TASK ITEM: Each entry below should be printed exactly, with every image left out.

Pictures paired with source code
● ● ● ● ● ● ●
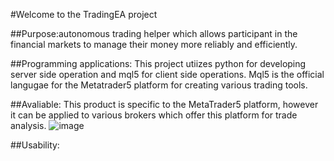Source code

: #Welcome to the TradingEA project

##Purpose:autonomous trading helper which allows participant in the financial markets to manage their money more reliably and efficiently. 

##Programming applications: This project utiizes python for developing server side operation and mql5 for client side operations. Mql5 is the official langugae for the Metatrader5 platform for creating various trading tools.

##Avaliable: This product is specific to the MetaTrader5 platform, however it can be applied to various brokers which offer this platform for trade analysis.
![image](https://github.com/DelvisL/TradingEA/assets/80012247/ca4bbf22-45d2-4139-8f6f-f036d26f08e6)

##Usability:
● ● ● ● ● ● ●
ANSWER TO THIS EXERCISE:
Source code

: #Welcome to the TradingEA project

##Purpose:autonomous trading helper which allows participant in the financial markets to manage their money more reliably and efficiently. 

##Programming applications: This project utiizes python for developing server side operation and mql5 for client side operations. Mql5 is the official langugae for the Metatrader5 platform for creating various trading tools.

##Avaliable: This product is specific to the MetaTrader5 platform, however it can be applied to various brokers which offer this platform for trade analysis.
![image](https://github.com/DelvisL/TradingEA/assets/80012247/ca4bbf22-45d2-4139-8f6f-f036d26f08e6)

##Usability:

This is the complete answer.